→ **What is required**
Only the lines that contain the string "aber" belong in the answer; pull them from the records.

→ **Data supplied**
<<<<

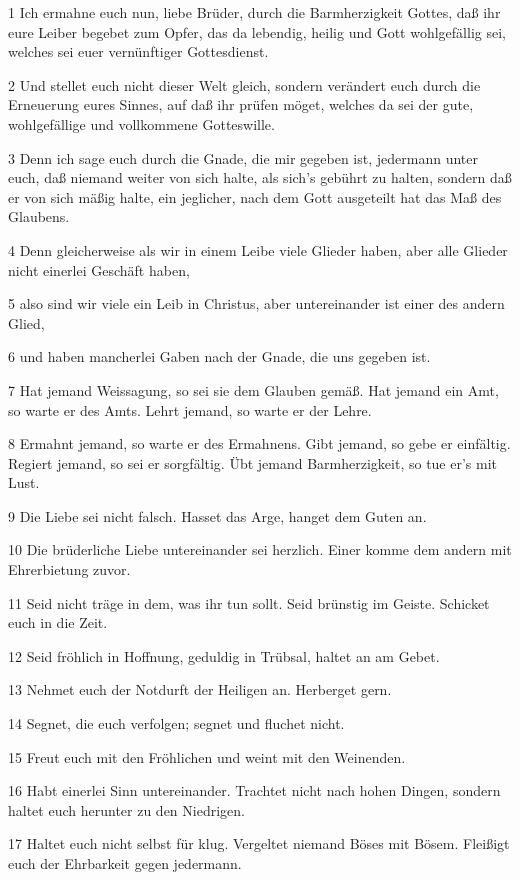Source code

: \par 1 Ich ermahne euch nun, liebe Brüder, durch die Barmherzigkeit Gottes, daß ihr eure Leiber begebet zum Opfer, das da lebendig, heilig und Gott wohlgefällig sei, welches sei euer vernünftiger Gottesdienst.
\par 2 Und stellet euch nicht dieser Welt gleich, sondern verändert euch durch die Erneuerung eures Sinnes, auf daß ihr prüfen möget, welches da sei der gute, wohlgefällige und vollkommene Gotteswille.
\par 3 Denn ich sage euch durch die Gnade, die mir gegeben ist, jedermann unter euch, daß niemand weiter von sich halte, als sich's gebührt zu halten, sondern daß er von sich mäßig halte, ein jeglicher, nach dem Gott ausgeteilt hat das Maß des Glaubens.
\par 4 Denn gleicherweise als wir in einem Leibe viele Glieder haben, aber alle Glieder nicht einerlei Geschäft haben,
\par 5 also sind wir viele ein Leib in Christus, aber untereinander ist einer des andern Glied,
\par 6 und haben mancherlei Gaben nach der Gnade, die uns gegeben ist.
\par 7 Hat jemand Weissagung, so sei sie dem Glauben gemäß. Hat jemand ein Amt, so warte er des Amts. Lehrt jemand, so warte er der Lehre.
\par 8 Ermahnt jemand, so warte er des Ermahnens. Gibt jemand, so gebe er einfältig. Regiert jemand, so sei er sorgfältig. Übt jemand Barmherzigkeit, so tue er's mit Lust.
\par 9 Die Liebe sei nicht falsch. Hasset das Arge, hanget dem Guten an.
\par 10 Die brüderliche Liebe untereinander sei herzlich. Einer komme dem andern mit Ehrerbietung zuvor.
\par 11 Seid nicht träge in dem, was ihr tun sollt. Seid brünstig im Geiste. Schicket euch in die Zeit.
\par 12 Seid fröhlich in Hoffnung, geduldig in Trübsal, haltet an am Gebet.
\par 13 Nehmet euch der Notdurft der Heiligen an. Herberget gern.
\par 14 Segnet, die euch verfolgen; segnet und fluchet nicht.
\par 15 Freut euch mit den Fröhlichen und weint mit den Weinenden.
\par 16 Habt einerlei Sinn untereinander. Trachtet nicht nach hohen Dingen, sondern haltet euch herunter zu den Niedrigen.
\par 17 Haltet euch nicht selbst für klug. Vergeltet niemand Böses mit Bösem. Fleißigt euch der Ehrbarkeit gegen jedermann.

>>>>

→ **Task answer**
\par 4 Denn gleicherweise als wir in einem Leibe viele Glieder haben, aber alle Glieder nicht einerlei Geschäft haben,
\par 5 also sind wir viele ein Leib in Christus, aber untereinander ist einer des andern Glied,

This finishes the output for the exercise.